(Source texts of formatted documents)
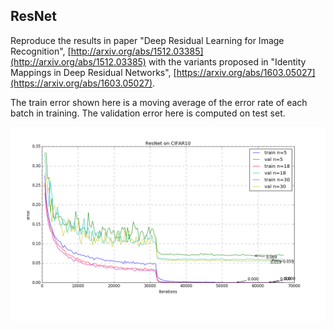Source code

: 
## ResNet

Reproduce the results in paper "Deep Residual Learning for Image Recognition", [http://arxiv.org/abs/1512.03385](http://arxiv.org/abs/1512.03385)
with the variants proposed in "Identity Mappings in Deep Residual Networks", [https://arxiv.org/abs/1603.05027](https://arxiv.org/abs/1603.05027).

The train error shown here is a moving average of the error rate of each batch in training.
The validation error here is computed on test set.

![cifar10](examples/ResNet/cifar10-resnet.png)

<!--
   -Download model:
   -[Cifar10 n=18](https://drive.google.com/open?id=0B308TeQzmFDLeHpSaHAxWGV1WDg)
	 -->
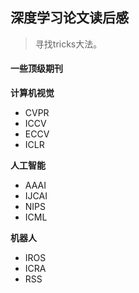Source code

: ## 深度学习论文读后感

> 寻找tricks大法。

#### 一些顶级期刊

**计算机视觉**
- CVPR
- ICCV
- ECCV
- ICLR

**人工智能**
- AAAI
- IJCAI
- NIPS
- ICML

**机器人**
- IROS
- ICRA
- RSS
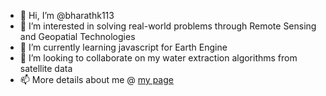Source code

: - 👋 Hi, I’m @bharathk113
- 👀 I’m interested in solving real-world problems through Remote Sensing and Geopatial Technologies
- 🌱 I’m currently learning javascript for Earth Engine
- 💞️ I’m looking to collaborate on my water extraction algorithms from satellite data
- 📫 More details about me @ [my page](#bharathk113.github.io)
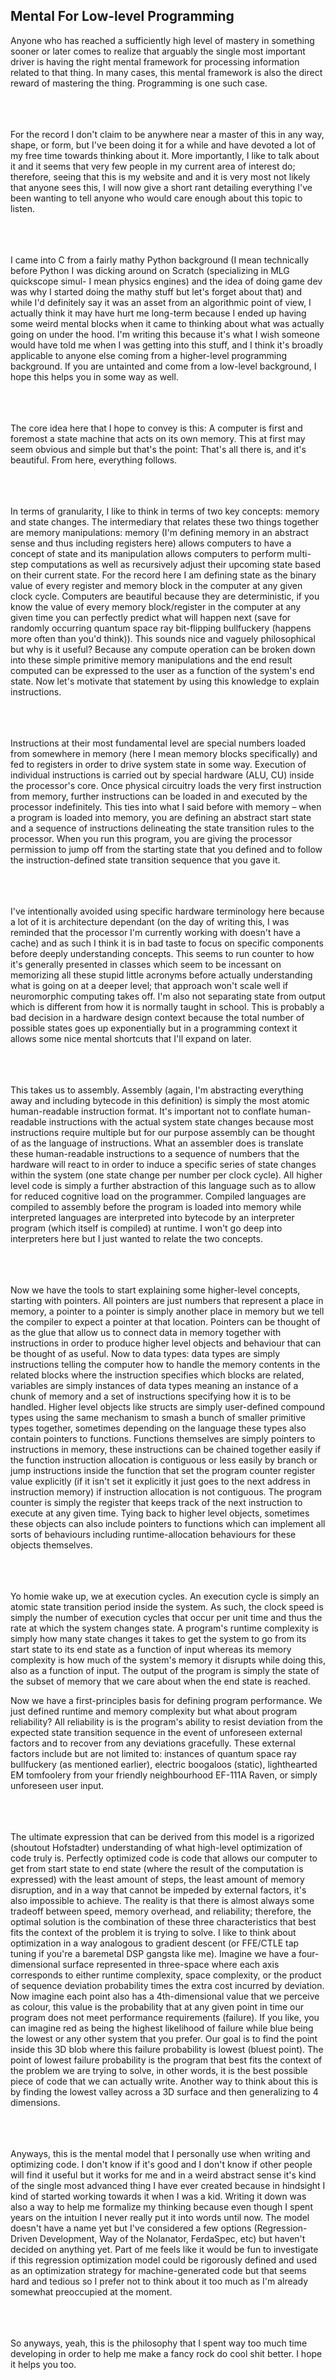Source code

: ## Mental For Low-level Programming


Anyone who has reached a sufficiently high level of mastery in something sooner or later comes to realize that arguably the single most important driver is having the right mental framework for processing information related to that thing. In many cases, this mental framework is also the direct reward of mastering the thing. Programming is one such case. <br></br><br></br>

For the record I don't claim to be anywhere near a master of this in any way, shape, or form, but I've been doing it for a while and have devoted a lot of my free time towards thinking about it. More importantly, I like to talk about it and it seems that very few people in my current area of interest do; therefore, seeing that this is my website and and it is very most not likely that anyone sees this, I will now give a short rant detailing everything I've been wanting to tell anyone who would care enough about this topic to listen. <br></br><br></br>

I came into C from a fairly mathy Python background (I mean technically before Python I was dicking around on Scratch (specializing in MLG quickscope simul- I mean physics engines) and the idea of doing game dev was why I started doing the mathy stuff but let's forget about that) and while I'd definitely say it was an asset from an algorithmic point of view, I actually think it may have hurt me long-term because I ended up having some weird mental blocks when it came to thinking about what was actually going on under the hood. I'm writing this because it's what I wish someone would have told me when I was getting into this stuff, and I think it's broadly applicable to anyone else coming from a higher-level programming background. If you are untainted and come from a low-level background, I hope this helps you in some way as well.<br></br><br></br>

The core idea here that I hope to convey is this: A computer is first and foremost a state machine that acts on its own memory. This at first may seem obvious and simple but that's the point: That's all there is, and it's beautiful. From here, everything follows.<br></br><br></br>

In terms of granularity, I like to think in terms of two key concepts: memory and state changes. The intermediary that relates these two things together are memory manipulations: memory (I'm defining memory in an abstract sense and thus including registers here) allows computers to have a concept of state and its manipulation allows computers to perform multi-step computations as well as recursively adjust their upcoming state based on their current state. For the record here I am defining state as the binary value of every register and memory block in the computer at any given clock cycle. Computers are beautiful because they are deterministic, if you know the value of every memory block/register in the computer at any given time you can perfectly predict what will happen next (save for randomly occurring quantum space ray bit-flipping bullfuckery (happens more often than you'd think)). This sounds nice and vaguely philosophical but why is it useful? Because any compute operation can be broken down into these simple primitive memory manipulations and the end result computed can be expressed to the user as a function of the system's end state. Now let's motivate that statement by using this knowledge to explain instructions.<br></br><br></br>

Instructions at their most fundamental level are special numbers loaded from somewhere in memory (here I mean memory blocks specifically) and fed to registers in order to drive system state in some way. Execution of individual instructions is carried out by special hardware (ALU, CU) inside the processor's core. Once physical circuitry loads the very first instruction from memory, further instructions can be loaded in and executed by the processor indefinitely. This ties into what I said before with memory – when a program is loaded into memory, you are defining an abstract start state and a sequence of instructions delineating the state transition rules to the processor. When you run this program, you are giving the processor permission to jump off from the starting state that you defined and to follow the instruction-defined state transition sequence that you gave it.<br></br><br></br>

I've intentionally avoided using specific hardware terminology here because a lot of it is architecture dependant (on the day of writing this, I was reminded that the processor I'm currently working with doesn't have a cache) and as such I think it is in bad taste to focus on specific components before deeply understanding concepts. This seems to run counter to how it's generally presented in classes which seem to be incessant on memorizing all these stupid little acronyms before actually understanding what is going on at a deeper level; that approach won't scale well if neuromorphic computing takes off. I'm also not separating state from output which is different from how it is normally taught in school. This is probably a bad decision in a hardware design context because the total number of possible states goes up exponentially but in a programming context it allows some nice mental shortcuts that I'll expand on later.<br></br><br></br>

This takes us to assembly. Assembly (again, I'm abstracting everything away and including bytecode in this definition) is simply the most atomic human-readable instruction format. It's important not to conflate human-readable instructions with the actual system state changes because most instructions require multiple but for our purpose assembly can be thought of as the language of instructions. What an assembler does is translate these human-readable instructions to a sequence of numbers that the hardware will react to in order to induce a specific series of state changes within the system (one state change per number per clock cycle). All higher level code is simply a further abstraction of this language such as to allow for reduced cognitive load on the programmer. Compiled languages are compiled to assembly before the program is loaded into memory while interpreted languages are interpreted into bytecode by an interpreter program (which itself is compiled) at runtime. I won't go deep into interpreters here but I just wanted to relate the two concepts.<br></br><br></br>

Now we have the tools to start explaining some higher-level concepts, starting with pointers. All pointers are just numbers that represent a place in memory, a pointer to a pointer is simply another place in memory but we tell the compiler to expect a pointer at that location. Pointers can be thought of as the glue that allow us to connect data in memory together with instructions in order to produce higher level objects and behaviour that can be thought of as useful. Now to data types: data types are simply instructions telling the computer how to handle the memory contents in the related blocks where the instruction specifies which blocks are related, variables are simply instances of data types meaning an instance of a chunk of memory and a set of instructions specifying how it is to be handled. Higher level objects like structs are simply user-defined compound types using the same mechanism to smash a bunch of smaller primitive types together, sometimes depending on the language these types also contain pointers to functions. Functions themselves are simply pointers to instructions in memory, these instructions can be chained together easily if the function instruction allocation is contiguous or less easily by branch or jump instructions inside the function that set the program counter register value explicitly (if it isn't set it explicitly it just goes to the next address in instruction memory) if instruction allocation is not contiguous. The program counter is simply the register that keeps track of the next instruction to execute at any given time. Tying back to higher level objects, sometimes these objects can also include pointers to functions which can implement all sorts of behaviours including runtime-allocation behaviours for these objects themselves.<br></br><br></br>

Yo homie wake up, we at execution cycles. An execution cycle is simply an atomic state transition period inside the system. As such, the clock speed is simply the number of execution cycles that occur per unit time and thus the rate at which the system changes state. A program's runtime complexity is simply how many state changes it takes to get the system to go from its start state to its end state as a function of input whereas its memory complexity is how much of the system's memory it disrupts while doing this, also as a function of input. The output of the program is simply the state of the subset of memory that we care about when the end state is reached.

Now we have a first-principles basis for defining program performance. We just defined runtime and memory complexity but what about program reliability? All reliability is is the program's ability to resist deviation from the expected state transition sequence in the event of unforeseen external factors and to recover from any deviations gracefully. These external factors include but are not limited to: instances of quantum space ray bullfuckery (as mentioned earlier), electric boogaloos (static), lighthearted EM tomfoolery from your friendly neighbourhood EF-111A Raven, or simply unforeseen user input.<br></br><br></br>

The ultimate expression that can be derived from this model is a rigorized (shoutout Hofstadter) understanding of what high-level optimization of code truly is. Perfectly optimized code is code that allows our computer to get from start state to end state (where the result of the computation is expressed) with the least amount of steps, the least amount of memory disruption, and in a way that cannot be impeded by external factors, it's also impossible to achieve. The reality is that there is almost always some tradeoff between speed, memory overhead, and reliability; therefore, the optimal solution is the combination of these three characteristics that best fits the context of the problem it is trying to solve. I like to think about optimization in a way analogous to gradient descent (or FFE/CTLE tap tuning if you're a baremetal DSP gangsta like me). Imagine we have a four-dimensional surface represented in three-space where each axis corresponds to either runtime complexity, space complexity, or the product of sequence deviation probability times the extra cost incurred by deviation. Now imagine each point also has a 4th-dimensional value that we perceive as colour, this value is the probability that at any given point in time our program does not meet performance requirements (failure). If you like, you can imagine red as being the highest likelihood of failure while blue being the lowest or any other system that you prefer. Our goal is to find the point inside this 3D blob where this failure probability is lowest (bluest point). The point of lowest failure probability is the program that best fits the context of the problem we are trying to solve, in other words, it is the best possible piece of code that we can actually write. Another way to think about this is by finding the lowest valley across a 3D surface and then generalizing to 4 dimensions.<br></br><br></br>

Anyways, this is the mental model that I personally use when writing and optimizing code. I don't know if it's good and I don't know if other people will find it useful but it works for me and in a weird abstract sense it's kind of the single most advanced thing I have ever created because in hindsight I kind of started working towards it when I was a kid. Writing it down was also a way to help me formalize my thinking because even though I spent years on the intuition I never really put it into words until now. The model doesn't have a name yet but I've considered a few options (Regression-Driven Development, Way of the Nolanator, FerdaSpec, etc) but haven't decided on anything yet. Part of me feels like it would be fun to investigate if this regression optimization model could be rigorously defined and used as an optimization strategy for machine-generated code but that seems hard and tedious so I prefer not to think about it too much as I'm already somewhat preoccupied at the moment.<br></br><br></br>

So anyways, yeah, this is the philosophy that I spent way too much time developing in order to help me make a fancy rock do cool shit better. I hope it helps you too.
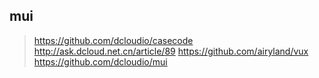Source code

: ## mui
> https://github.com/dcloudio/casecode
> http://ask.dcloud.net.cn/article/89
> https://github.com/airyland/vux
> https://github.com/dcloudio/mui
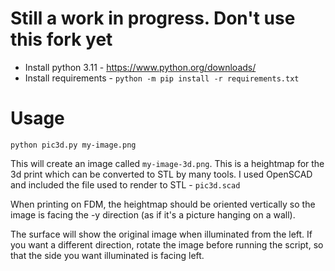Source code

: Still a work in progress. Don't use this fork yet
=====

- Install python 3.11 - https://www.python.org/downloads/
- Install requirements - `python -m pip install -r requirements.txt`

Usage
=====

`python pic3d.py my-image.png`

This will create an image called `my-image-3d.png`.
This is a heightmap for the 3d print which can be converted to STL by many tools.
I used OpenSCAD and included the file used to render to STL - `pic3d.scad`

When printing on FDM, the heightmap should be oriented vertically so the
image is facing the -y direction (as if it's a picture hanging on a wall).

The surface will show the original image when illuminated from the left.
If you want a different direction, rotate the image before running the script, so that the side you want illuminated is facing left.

:: WHAT IS REQUIRED ::
Set the pictures aside and retype exactly the lines above from the line with "Hi, I’m @bharathk113" to the line with "For Low-level Programming", both included, adding no others.

:: EXERCISE ANSWER ::
: - 👋 Hi, I’m @bharathk113
- 👀 I’m interested in solving real-world problems through Remote Sensing and Geopatial Technologies
- 🌱 I’m currently learning javascript for Earth Engine
- 💞️ I’m looking to collaborate on my water extraction algorithms from satellite data
- 📫 More details about me @ [my page](#bharathk113.github.io)
Source code

: ## Mental For Low-level Programming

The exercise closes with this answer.